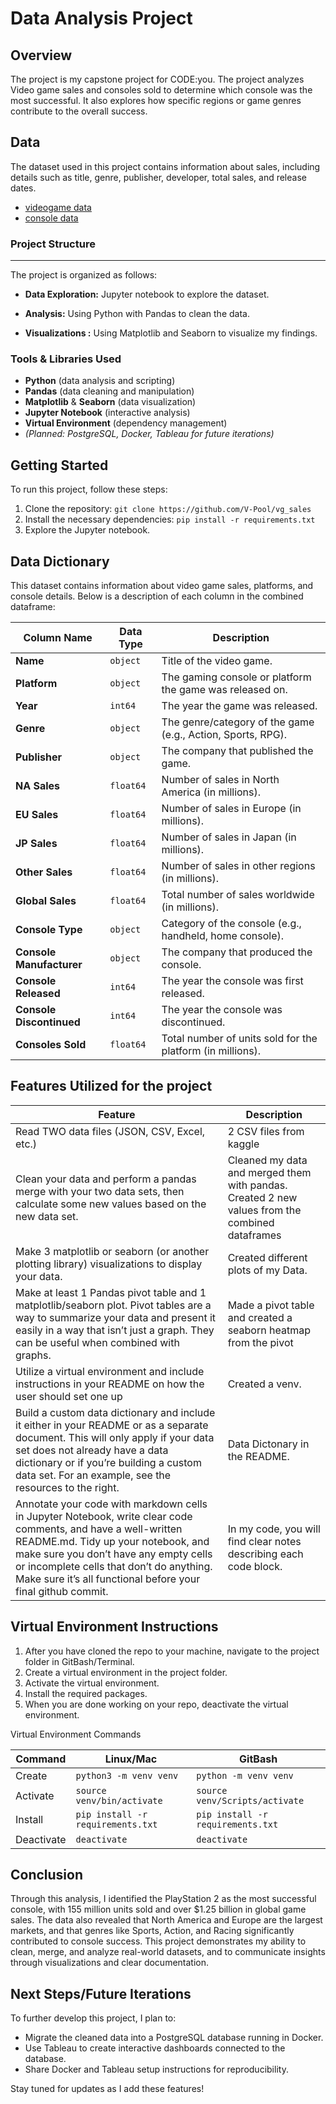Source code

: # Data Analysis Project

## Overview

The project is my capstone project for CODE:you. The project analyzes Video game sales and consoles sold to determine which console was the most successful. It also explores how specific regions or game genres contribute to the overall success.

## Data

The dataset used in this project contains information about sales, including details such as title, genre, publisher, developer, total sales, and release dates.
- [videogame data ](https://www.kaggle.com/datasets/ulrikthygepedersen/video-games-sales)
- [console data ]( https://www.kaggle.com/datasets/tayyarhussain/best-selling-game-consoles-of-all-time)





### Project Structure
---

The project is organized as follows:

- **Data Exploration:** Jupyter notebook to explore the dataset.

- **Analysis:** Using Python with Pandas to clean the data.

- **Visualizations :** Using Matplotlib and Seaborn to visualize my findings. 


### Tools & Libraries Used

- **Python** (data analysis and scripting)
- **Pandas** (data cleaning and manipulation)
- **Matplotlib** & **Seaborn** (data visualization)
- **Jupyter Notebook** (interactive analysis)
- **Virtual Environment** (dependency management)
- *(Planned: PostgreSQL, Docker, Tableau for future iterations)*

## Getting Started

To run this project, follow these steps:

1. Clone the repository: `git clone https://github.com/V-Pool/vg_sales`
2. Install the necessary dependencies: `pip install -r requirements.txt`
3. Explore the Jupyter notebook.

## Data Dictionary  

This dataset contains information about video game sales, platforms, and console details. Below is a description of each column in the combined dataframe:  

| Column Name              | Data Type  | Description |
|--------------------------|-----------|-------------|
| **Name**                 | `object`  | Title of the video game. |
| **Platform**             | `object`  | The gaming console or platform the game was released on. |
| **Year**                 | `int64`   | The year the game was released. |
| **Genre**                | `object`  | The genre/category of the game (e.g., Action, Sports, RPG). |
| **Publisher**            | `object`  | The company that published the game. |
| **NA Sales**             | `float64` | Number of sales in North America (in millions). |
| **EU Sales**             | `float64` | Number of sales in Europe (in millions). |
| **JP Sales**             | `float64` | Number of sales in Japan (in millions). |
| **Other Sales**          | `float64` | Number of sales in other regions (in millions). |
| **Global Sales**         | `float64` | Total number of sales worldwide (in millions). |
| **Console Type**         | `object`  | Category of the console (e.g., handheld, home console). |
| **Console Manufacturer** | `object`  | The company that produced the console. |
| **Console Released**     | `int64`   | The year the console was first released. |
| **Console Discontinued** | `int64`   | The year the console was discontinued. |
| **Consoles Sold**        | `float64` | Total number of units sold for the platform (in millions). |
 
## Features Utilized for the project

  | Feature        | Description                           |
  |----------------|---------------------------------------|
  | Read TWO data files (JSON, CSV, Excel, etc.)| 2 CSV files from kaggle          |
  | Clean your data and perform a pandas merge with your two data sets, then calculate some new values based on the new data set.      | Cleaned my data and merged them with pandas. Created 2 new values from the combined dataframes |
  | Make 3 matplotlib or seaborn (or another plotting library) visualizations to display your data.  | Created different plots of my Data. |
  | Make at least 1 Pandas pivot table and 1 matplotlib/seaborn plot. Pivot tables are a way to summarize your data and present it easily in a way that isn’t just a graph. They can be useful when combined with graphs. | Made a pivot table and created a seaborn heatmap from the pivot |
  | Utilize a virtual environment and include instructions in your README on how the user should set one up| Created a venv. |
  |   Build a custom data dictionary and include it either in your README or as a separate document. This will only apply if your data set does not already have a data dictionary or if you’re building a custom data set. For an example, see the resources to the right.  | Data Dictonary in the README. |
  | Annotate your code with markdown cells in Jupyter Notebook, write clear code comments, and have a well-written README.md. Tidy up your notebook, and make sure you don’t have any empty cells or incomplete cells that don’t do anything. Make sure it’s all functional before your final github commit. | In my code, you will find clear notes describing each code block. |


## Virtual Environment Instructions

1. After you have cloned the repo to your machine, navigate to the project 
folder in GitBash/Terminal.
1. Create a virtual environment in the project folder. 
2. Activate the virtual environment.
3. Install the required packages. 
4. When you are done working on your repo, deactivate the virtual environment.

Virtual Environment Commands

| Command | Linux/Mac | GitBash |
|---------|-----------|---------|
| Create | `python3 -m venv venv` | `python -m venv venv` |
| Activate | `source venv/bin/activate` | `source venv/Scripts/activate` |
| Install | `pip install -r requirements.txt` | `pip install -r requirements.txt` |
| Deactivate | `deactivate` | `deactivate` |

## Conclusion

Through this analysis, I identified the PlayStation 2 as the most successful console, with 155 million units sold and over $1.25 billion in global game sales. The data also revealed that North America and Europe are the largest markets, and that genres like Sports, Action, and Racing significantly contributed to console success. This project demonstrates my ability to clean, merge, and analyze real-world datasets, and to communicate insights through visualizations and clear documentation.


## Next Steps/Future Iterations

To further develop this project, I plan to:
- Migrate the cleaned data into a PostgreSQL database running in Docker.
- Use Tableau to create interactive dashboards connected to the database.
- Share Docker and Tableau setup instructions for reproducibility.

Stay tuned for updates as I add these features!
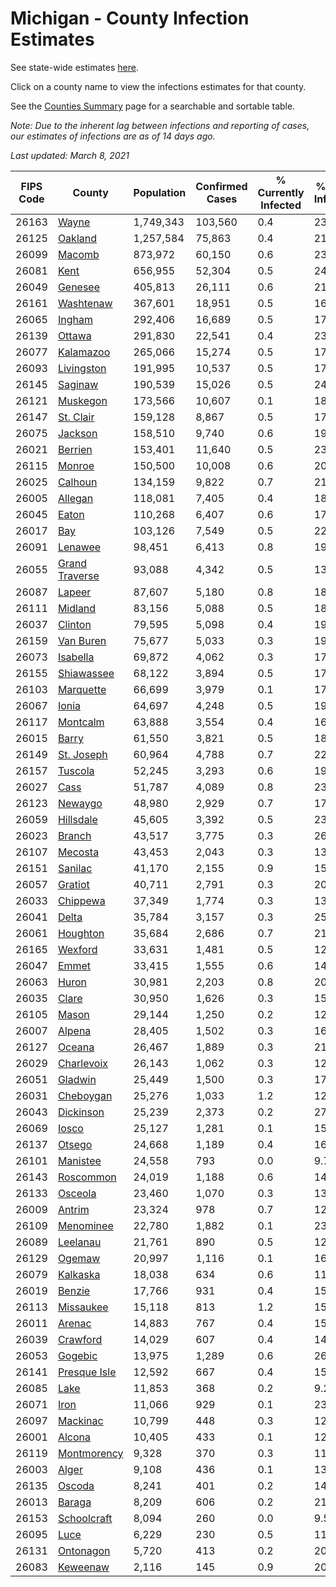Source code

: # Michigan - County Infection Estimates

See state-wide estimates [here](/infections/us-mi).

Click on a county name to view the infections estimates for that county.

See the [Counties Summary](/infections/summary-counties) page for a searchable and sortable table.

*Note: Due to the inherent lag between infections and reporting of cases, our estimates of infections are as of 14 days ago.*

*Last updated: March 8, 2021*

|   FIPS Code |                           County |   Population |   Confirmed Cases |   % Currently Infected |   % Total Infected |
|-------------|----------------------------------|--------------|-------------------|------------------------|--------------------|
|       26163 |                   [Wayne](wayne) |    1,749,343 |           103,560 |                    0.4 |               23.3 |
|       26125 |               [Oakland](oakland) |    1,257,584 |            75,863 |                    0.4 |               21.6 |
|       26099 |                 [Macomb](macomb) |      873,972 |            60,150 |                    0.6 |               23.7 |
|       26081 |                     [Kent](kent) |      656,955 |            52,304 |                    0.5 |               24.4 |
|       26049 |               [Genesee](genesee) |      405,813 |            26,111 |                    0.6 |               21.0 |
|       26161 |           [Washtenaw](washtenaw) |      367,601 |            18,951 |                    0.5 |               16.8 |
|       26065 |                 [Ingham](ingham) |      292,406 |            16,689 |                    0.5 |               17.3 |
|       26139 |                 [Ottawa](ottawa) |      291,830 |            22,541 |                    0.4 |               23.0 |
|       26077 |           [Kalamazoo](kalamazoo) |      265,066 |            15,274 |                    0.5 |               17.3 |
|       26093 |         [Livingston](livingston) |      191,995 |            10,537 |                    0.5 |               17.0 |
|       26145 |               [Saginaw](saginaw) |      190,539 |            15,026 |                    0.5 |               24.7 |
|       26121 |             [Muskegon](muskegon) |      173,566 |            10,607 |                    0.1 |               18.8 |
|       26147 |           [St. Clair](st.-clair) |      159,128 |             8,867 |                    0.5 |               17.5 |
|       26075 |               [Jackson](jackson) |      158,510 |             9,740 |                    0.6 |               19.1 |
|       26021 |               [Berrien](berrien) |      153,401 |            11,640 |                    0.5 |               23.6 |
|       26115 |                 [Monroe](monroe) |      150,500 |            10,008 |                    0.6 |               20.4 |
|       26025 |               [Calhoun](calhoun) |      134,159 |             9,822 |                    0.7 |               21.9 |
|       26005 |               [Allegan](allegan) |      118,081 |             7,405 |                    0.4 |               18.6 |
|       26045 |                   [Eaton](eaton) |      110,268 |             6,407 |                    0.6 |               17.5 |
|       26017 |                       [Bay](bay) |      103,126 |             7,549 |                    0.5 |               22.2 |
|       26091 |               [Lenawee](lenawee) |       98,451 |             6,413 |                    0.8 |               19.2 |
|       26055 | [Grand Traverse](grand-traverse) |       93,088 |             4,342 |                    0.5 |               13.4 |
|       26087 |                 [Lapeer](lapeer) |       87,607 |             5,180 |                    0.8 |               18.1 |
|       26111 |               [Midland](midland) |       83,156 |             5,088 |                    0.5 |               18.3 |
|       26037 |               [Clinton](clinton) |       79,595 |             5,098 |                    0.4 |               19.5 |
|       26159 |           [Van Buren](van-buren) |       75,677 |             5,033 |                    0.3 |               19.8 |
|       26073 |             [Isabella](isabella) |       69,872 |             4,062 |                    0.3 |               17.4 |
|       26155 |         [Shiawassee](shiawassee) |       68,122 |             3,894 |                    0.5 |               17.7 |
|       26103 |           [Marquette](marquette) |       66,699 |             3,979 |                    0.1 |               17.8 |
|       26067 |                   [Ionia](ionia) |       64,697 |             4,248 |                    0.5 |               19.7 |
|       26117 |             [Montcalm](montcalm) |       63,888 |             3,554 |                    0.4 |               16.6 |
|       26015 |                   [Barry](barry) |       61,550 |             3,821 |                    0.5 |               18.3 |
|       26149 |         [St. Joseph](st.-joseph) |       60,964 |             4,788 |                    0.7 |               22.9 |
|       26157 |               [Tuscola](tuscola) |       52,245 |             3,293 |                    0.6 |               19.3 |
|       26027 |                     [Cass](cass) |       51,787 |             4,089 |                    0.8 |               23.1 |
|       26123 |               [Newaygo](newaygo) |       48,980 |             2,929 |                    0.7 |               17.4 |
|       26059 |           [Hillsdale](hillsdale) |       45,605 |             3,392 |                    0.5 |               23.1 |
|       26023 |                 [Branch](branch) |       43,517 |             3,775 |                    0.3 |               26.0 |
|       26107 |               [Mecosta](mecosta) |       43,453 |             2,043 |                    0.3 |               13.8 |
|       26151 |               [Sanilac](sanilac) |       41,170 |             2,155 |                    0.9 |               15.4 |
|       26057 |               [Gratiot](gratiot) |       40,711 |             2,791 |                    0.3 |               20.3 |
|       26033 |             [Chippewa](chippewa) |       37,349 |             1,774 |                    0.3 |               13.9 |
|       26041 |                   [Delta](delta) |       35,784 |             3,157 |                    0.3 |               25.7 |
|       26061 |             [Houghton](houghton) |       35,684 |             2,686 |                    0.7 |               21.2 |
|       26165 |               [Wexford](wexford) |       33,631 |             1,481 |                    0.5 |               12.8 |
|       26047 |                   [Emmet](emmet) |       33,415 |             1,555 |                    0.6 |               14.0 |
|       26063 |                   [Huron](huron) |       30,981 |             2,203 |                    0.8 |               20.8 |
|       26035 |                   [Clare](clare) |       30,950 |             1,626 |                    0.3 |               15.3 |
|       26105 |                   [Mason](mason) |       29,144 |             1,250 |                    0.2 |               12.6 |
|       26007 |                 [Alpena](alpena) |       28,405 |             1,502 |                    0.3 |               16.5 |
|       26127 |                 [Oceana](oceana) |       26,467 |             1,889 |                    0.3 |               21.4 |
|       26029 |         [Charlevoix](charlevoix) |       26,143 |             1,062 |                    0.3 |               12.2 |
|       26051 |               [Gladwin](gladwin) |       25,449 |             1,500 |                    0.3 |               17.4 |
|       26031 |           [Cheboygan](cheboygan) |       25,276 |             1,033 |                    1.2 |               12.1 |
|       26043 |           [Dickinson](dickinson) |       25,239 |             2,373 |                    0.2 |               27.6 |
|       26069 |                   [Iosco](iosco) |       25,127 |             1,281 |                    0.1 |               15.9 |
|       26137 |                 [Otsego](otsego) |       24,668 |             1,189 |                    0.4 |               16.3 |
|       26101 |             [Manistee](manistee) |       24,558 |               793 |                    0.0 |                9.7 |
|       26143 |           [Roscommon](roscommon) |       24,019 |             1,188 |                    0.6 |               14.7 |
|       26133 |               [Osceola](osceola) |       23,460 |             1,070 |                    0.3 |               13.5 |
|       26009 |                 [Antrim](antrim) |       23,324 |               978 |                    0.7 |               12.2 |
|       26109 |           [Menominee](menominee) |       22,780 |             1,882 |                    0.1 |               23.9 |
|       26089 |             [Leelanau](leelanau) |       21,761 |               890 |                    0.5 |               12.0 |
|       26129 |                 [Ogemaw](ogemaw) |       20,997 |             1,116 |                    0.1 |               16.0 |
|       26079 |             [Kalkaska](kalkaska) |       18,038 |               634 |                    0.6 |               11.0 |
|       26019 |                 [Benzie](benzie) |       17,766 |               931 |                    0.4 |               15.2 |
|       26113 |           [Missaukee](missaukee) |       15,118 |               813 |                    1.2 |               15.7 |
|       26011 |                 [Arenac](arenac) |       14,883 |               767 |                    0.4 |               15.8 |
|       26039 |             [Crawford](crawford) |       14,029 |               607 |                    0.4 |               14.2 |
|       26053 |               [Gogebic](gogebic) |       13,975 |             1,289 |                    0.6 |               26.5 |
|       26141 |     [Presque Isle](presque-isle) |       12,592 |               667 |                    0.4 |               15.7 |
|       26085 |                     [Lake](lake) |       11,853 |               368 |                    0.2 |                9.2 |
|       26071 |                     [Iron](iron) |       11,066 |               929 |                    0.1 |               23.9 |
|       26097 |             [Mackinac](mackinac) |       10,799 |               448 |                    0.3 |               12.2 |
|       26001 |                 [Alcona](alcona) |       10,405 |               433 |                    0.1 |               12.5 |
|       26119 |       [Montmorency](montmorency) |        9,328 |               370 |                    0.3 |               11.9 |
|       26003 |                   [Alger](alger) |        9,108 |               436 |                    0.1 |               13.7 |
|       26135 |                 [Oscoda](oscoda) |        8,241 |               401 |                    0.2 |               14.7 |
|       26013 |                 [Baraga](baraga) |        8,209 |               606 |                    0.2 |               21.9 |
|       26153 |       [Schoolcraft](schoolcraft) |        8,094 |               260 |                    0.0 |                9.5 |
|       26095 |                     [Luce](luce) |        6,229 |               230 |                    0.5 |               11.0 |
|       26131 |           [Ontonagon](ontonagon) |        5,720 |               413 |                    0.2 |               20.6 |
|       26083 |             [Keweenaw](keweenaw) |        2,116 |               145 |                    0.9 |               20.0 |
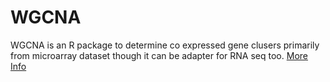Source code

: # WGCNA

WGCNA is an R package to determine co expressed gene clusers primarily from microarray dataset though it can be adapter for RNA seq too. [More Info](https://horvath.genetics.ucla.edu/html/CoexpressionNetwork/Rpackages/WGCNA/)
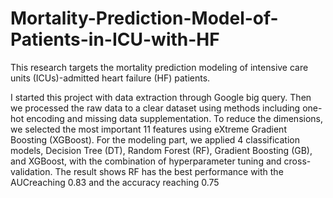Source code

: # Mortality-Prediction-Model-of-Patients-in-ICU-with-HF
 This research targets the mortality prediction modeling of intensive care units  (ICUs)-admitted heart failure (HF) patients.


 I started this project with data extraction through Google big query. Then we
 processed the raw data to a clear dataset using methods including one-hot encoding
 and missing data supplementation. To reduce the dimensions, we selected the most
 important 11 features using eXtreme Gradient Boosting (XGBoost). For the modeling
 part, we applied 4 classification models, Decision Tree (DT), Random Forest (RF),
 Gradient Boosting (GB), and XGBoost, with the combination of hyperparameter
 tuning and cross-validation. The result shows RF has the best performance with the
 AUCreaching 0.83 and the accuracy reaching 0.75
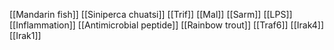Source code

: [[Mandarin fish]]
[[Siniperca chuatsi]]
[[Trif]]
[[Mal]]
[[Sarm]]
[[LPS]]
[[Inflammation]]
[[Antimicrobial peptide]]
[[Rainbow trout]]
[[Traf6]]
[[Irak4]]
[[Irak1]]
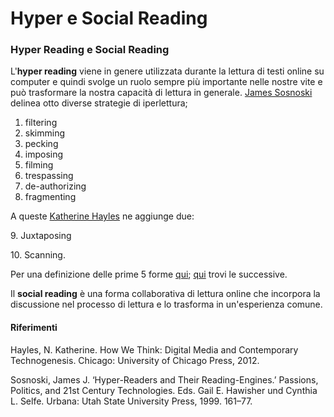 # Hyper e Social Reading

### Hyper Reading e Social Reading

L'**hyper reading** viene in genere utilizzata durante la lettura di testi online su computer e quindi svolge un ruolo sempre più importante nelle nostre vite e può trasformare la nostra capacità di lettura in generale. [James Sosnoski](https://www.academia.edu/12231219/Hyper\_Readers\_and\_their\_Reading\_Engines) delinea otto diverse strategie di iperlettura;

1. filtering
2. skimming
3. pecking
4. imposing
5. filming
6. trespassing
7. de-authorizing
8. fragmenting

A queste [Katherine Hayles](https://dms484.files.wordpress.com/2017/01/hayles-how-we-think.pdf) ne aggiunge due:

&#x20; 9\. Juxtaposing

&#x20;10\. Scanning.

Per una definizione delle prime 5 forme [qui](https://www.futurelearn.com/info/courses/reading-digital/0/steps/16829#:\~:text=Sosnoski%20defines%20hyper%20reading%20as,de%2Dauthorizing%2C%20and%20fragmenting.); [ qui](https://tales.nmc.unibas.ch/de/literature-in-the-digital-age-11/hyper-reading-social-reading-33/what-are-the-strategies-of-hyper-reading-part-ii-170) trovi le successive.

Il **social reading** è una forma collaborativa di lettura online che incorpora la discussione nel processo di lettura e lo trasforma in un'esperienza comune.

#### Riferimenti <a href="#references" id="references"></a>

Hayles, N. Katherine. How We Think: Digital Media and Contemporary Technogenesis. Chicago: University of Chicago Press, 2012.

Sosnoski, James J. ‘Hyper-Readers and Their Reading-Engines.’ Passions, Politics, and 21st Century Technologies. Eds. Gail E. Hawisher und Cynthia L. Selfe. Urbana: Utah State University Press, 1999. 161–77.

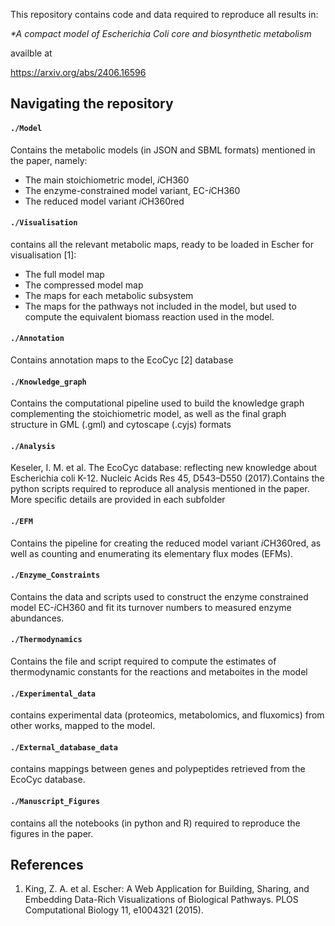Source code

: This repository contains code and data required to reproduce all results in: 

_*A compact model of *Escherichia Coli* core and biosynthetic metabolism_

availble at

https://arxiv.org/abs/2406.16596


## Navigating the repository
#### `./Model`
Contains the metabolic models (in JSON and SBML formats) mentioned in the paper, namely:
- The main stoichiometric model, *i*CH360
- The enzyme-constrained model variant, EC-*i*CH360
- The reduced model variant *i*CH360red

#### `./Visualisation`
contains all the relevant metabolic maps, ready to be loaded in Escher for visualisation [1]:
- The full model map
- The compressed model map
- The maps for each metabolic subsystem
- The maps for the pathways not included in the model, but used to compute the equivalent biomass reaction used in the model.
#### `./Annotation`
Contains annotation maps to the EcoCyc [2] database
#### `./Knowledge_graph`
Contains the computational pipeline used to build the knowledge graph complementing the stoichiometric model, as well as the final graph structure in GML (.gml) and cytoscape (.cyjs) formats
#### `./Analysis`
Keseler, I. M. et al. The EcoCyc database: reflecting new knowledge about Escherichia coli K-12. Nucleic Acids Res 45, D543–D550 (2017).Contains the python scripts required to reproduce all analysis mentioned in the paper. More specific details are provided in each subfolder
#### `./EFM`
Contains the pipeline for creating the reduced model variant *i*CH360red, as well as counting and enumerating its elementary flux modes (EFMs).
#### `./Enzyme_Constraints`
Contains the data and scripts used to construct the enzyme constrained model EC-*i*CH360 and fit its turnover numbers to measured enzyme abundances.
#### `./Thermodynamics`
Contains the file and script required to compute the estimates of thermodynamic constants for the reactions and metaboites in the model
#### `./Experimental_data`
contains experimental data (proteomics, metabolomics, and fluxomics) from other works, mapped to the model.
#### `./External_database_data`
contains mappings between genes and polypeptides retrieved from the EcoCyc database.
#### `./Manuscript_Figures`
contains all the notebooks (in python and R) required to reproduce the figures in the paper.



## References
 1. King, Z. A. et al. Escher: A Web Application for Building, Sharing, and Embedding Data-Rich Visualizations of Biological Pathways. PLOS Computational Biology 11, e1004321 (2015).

Work instructions:
What lines in the records above include the string "WGCNA"? Copy each one.

Answer section:
: # WGCNA
WGCNA is an R package to determine co expressed gene clusers primarily from microarray dataset though it can be adapter for RNA seq too. [More Info](https://horvath.genetics.ucla.edu/html/CoexpressionNetwork/Rpackages/WGCNA/)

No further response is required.